Agreed that laws should be consistent but this isn't just a problem with animal cruelty laws.
There's nothing wrong with wanting to be humane to animals, even ones that are ultimately killed for their meat (such as pigs). It's possible for an animal to live a perfectly content life and then be killed quickly and with as little pain as possible. And that's what a lot of people are campaigning for.
Reducing animal cruelty is not at odds with breeding livestock for food. We can have both. And to not support one because you want the other is disingenuous.
You are reading your own extra motivation into what I said. I stated that your premise ("cruelty to animals is punished purely because of ethical considerations for the animal's well being") is false. I provided evidence to support this. That is all. I did not make a moral or ethical statement. I am not suggesting or proposing anything. Simply pointing out that our protection of non-human animals is in fact based on concern for humans, not for the animals in question.
Fair enough; I didn't intend to put words in your mouth. I was responding to what you said about "ignoring animal abuse when it happens to pigs" and just providing a counterpoint to that: that not everybody is ignoring it, and that there's no reason why we should ignore it either (because it's not an "ethical dilemma" -- a "dilemma" presupposes we can't both reduce the suffering of pigs and continue to eat them, except this isn't actually the case because we can do both). I appreciate the point you're trying to make though, that laws are made not just based on ethical considerations, but also based on how people feel about these things.
I realize not everyone ignores it, but I was speaking to the question of law. It is perfectly legal to do things to a pig that will land you in jail if you do them to a dog. And then there's plenty of things that are not legal to do to a pig, that you can do anyways because the law isn't enforced.
It does pose an ethical dilemma. Of course we can reduce the suffering of pigs. Yet we choose not to. We choose not to, because we like cheap pork. This presents us with an ethical dilemma if we actually think about the issue.

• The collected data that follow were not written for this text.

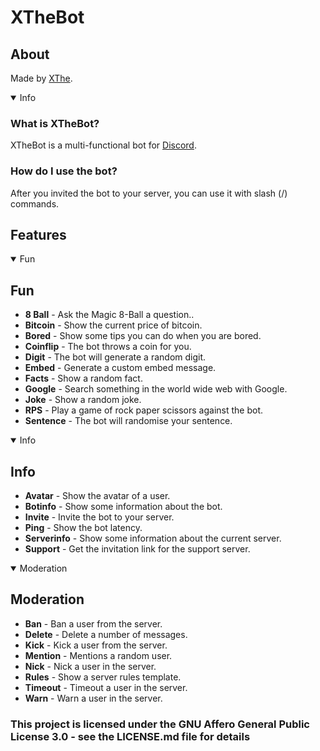 # XTheBot
## About
Made by [XThe](https://xthe.me).
<details open>
  <summary>Info</summary>

### What is XTheBot?
XTheBot is a multi-functional bot for [Discord](https://discord.com).
### How do I use the bot?
After you invited the bot to your server, you can use it with slash (/) commands.
</details>

## Features
<details open>
 <summary>Fun</summary>

## Fun
- **8 Ball** - Ask the Magic 8-Ball a question..
- **Bitcoin** - Show the current price of bitcoin.
- **Bored** - Show some tips you can do when you are bored.
- **Coinflip** - The bot throws a coin for you.
- **Digit** - The bot will generate a random digit.
- **Embed** - Generate a custom embed message.
- **Facts** - Show a random fact.
- **Google** - Search something in the world wide web with Google.
- **Joke** - Show a random joke.
- **RPS** - Play a game of rock paper scissors against the bot.
- **Sentence** - The bot will randomise your sentence.
</details>
<details open>
  <summary>Info</summary>

## Info
- **Avatar** - Show the avatar of a user.
- **Botinfo** - Show some information about the bot.
- **Invite** - Invite the bot to your server.
- **Ping** - Show the bot latency.
- **Serverinfo** - Show some information about the current server.
- **Support** - Get the invitation link for the support server.
</details>
<details open>
  <summary>Moderation</summary>

## Moderation
- **Ban** - Ban a user from the server.
- **Delete** - Delete a number of messages.
- **Kick** - Kick a user from the server.
- **Mention** - Mentions a random user.
- **Nick** - Nick a user in the server.
- **Rules** - Show a server rules template.
- **Timeout** - Timeout a user in the server.
- **Warn** - Warn a user in the server.
</details>

### This project is licensed under the GNU Affero General Public License 3.0 - see the LICENSE.md file for details

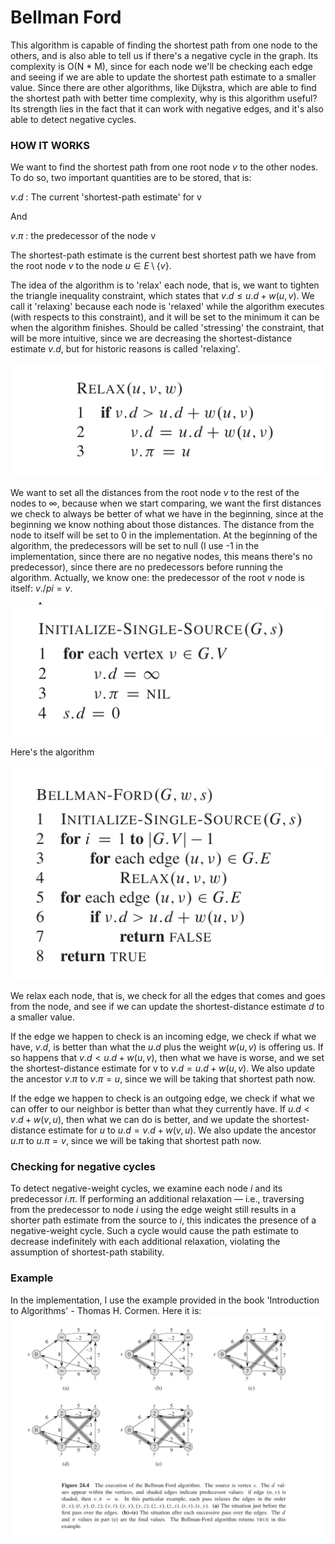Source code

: # Bellman Ford
This algorithm is capable of finding the shortest path from one node to the others, and is also able to tell us if there's a negative cycle in the graph. 
Its complexity is O(N * M), since for each node we'll be checking each edge and seeing if we are able to update the shortest path estimate to a smaller value.
Since there are other algorithms, like Dijkstra, which are able to find the shortest path with better time complexity, why is this algorithm useful?
Its strength lies in the fact that it can work with negative edges, and it's also able to detect negative cycles.

### HOW IT WORKS
We want to find the shortest path from one root node $v$ to the other nodes.
To do so, two important quantities are to be stored, that is:

$v.d$ : The current 'shortest-path estimate' for v

And

$v.\pi$ : the predecessor of the node v

The shortest-path estimate is the current best shortest path we have from the root node $v$ to the node $u \in E \setminus \{v\}$.

The idea of the algorithm is to 'relax' each node, that is, we want to tighten the triangle inequality constraint, which states that $v.d \leq u.d + w(u, v)$. We call it
 'relaxing' because each node is 'relaxed' while the algorithm executes (with respects to this constraint), and it will be set to the minimum it can be when the algorithm finishes.
 Should be called 'stressing' the constraint, that will be more intuitive, since we are decreasing the shortest-distance estimate $v.d$, but for historic reasons is called 'relaxing'.

![Relaxation](./pictures/relaxation.png)

We want to set all the distances from the root node $v$ to the rest of the nodes to $\infty$, because when we start comparing, we want the first distances we check to always 
be better of what we have in the beginning, since at the beginning we know nothing about those distances. The distance from the node to itself will be set to 0 in the implementation. At the beginning of the algorithm, the predecessors will be set to null (I use -1 in the implementation, since there are no negative nodes, this means there's no predecessor), since there are no predecessors before running the algorithm. Actually, we know one: the predecessor of the root $v$ node is itself: $v./pi = v$.

![Initialization](./pictures/initialization.png)

Here's the algorithm

![Bellman-Ford algorithm](./pictures/BF_algorithm_CORMEN.png)

We relax each node, that is, we check for all the edges that comes and goes from the node, and see if we can update the shortest-distance estimate $d$
to a smaller value. 

If the edge we happen to check is an incoming edge, we check if what we have, $v.d$, is better than what the $u.d$ plus the weight $w(u, v)$ is offering us. 
If so happens that $v.d < u.d + w(u, v)$, then what we have is worse, and we set the shortest-distance estimate for v to $v.d = u.d + w(u, v)$.
We also update the ancestor $v.\pi$ to $v.\pi = u$, since we will be taking that shortest path now.

If the edge we happen to check is an outgoing edge, we check if what we can offer to our neighbor is better than what they currently have. 
If $u.d < v.d + w(v, u)$, then what we can do is better, and we update the shortest-distance estimate for $u$ to $u.d = v.d + w(v, u)$.
We also update the ancestor $u.\pi$ to $u.\pi = v$, since we will be taking that shortest path now.

### Checking for negative cycles
To detect negative-weight cycles, we examine each node $i$ and its predecessor $i.\pi$. If performing an additional relaxation — i.e., traversing from the predecessor to node 
$i$ using the edge weight still results in a shorter path estimate from the source to $i$, this indicates the presence of a negative-weight cycle. Such a cycle would cause the path estimate to decrease indefinitely with each additional relaxation, violating the assumption of shortest-path stability.

### Example
In the implementation, I use the example provided in the book 'Introduction to Algorithms' - Thomas H. Cormen. Here it is:
![Example of BellmanFord aplication](./pictures/ej_BellmanFord_CORMEN.png)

Most people make a significant effort to avoid thinking about the issue, because they do not want to consider the ethical dilemma of "if I eat this bacon I cause suffering vs if I don't eat this bacon I won't taste bacon". Treating pigs humanely would require a massive increase in pork prices, which would reduce the amount of pork related pleasure people can have, thus a dilemma of its own. Treating pigs as we treat dogs would involve not killing them for food, totally removing the pork pleasure, and again poses a dilemma.